## To do
Give back exactly the lines of the data below, starting with the line that has "#### 2017/12/13" and going on through the line that has "- [ ]接著做 precision, recall, F1的計算".

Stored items
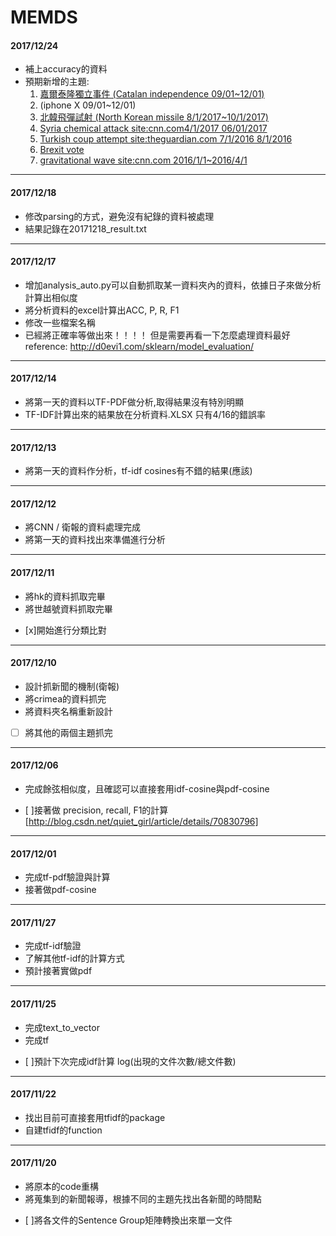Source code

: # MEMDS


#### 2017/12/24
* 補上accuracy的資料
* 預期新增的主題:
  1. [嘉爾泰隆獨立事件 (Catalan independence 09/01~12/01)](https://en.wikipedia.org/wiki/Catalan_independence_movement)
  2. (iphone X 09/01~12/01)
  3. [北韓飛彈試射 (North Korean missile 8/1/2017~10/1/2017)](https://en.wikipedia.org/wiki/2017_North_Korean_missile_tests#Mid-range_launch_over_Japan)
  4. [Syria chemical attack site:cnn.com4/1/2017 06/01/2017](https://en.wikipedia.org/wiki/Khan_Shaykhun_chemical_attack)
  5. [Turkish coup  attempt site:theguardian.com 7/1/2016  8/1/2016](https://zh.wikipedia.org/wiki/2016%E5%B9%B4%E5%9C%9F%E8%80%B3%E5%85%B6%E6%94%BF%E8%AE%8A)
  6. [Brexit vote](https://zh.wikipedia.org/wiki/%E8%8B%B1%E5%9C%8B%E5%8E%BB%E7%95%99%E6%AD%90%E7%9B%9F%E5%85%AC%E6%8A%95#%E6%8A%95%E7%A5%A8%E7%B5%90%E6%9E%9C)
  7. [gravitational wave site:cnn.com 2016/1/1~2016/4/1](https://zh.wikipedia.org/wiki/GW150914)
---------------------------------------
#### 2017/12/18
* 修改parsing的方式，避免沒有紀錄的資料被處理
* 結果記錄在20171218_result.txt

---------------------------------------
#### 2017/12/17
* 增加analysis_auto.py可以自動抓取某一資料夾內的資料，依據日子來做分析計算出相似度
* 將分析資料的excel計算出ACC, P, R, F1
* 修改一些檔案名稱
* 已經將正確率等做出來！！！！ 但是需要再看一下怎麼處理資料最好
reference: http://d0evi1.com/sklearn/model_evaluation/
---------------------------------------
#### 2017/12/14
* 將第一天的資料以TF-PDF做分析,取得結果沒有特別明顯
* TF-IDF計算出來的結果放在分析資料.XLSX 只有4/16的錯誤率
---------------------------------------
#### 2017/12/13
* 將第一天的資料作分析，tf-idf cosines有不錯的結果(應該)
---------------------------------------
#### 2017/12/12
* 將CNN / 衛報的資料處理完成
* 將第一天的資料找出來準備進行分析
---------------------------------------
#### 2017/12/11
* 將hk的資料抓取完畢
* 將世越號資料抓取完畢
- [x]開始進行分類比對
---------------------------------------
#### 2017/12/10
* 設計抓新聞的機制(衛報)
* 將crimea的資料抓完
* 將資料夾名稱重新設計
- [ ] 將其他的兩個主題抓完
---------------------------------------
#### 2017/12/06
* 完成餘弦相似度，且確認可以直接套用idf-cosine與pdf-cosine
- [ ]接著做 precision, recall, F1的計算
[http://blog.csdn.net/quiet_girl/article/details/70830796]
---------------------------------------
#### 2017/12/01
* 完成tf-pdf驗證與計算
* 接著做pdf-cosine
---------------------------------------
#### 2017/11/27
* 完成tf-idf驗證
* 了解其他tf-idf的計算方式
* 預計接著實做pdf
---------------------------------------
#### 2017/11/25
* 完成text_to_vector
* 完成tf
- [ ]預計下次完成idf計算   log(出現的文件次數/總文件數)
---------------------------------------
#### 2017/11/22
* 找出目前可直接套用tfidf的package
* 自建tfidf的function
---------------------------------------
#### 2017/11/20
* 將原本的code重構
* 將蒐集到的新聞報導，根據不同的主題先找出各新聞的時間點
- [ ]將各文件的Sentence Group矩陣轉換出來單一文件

## Response area
#### 2017/12/13
* 將第一天的資料作分析，tf-idf cosines有不錯的結果(應該)
---------------------------------------
#### 2017/12/12
* 將CNN / 衛報的資料處理完成
* 將第一天的資料找出來準備進行分析
---------------------------------------
#### 2017/12/11
* 將hk的資料抓取完畢
* 將世越號資料抓取完畢
- [x]開始進行分類比對
---------------------------------------
#### 2017/12/10
* 設計抓新聞的機制(衛報)
* 將crimea的資料抓完
* 將資料夾名稱重新設計
- [ ] 將其他的兩個主題抓完
---------------------------------------
#### 2017/12/06
* 完成餘弦相似度，且確認可以直接套用idf-cosine與pdf-cosine
- [ ]接著做 precision, recall, F1的計算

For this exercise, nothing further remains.